● What you are asked to do:
Repeat the records below exactly, beginning at the first line and finishing with the line that contains "of mental capabilities".

● Supplied records:

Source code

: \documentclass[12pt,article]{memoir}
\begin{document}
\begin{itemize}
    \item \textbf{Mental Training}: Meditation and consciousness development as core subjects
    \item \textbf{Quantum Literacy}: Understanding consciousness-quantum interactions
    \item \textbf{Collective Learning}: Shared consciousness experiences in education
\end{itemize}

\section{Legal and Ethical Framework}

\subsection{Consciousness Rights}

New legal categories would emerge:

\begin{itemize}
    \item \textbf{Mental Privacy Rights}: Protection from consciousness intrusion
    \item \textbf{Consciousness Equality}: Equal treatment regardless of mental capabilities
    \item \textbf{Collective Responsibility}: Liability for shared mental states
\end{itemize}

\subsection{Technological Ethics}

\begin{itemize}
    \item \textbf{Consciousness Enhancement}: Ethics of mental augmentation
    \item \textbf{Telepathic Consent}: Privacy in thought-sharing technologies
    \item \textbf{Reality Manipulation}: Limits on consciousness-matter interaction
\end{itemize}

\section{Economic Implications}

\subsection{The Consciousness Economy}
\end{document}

● Answer area:
Source code

: \documentclass[12pt,article]{memoir}
\begin{document}
\begin{itemize}
    \item \textbf{Mental Training}: Meditation and consciousness development as core subjects
    \item \textbf{Quantum Literacy}: Understanding consciousness-quantum interactions
    \item \textbf{Collective Learning}: Shared consciousness experiences in education
\end{itemize}

\section{Legal and Ethical Framework}

\subsection{Consciousness Rights}

New legal categories would emerge:

\begin{itemize}
    \item \textbf{Mental Privacy Rights}: Protection from consciousness intrusion
    \item \textbf{Consciousness Equality}: Equal treatment regardless of mental capabilities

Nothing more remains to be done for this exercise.